Joint sentiment analysis of lyrics and audio in music
Lea Schaab, Anna Kruspe
TL;DR
The paper investigates automated sentiment analysis in music by jointly analyzing audio and lyrics, comparing unimodal results, and evaluating fusion strategies. Using VA and MIREX-like datasets annotated and mapped to four quadrants $Q1$–$Q4$ of Russell's circumplex model via the ANEW lexicon, it benchmarks audio models (USC SAIL Short-Chunk CNN) and lyric models (Lyrics Model, SiEBERT, Poem-based, and 6-Emotion) and tests three fusion schemes, with a 60% audio / 40% text weighting delivering the best overall performance. Results show that while text-based lyric models often excel in valence detection and certain polarity, combining modalities yields superior accuracy, particularly for positive emotions, and that misclassifications reveal annotation and taxonomy inconsistencies. The study highlights challenges such as subjectivity and data scarcity and argues for high-quality, bimodal datasets and new multimodal models to better capture the interplay between lyrics and audio in expressing emotion.
Abstract
Sentiment or mood can express themselves on various levels in music.

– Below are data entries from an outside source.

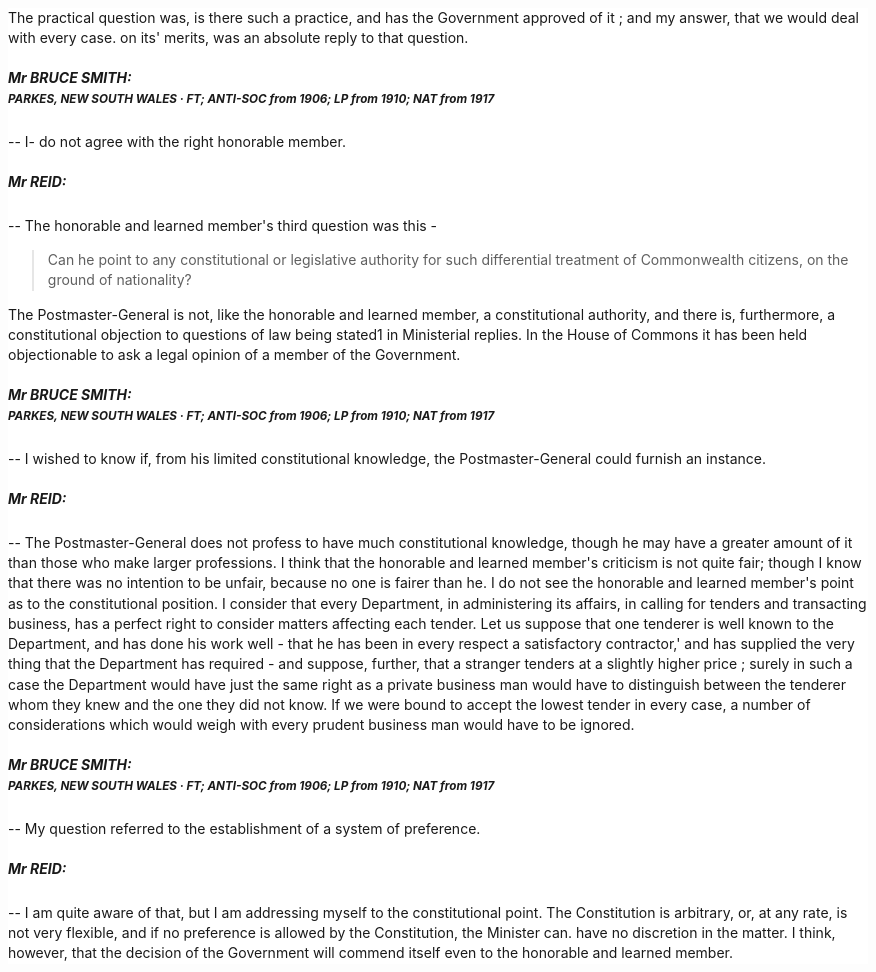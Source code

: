 The practical question was, is there such a practice, and has the Government approved of it ; and my answer, that we would deal with every case. on its' merits, was an absolute reply to that question. 

##### Mr BRUCE SMITH:<br><small class="text-muted">PARKES, NEW SOUTH WALES &middot; FT; ANTI-SOC from 1906; LP from 1910; NAT from 1917</small>

--  I- do not agree with the right honorable member. 

##### Mr REID:

-- The honorable and learned member's third question was this - 

  >Can he point to any constitutional or legislative authority for such differential treatment of Commonwealth citizens, on the ground of nationality? 

The Postmaster-General is not, like the honorable and learned member, a constitutional authority, and there is, furthermore, a constitutional objection to questions of law being stated1 in Ministerial replies. In the House of Commons it has been held objectionable to ask a legal opinion of a member of the Government. 

##### Mr BRUCE SMITH:<br><small class="text-muted">PARKES, NEW SOUTH WALES &middot; FT; ANTI-SOC from 1906; LP from 1910; NAT from 1917</small>

--  I wished to know if, from his limited constitutional knowledge, the Postmaster-General could furnish an instance. 

##### Mr REID:

-- The Postmaster-General does not profess to have much constitutional knowledge, though he may have a greater amount of it than those who make larger professions. I think that the honorable and learned member's criticism is not quite fair; though I know that there was no intention to be unfair, because no one is fairer than he. I do not see the honorable and learned member's point as to the constitutional position. I consider that every Department, in administering its affairs, in calling for tenders and transacting business, has a perfect right to consider matters affecting each tender. Let us suppose that one tenderer is well known to the Department, and has done his work well - that he has been in every respect a satisfactory contractor,' and has supplied the very thing that the Department has required - and suppose, further, that a stranger tenders at a slightly higher price ; surely in such a case the Department would have just the same right as a private business man would have to distinguish between the tenderer whom they knew and the one they did not know. If we were bound to accept the lowest tender in every case, a number of considerations which would weigh with every prudent business man would have to be ignored. 

##### Mr BRUCE SMITH:<br><small class="text-muted">PARKES, NEW SOUTH WALES &middot; FT; ANTI-SOC from 1906; LP from 1910; NAT from 1917</small>

--  My question referred to the establishment of a system of preference. 

##### Mr REID:

-- I am quite aware of that, but I am addressing myself to the constitutional point. The Constitution is arbitrary, or, at any rate, is not very flexible, and if no preference is allowed by the Constitution, the Minister can. have no discretion in the matter. I think, however, that the decision of the Government will commend itself even to the honorable and learned member.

In automatic analysis, the actual audio data is usually analyzed, but the lyrics can also play a crucial role in the perception of moods. We first evaluate various models for sentiment analysis based on lyrics and audio separately. The corresponding approaches already show satisfactory results, but they also exhibit weaknesses, the causes of which we examine in more detail. Furthermore, different approaches to combining the audio and lyrics results are proposed and evaluated. Considering both modalities generally leads to improved performance. We investigate misclassifications and (also intentional) contradictions between audio and lyrics sentiment more closely, and identify possible causes. Finally, we address fundamental problems in this research area, such as high subjectivity, lack of data, and inconsistency in emotion taxonomies.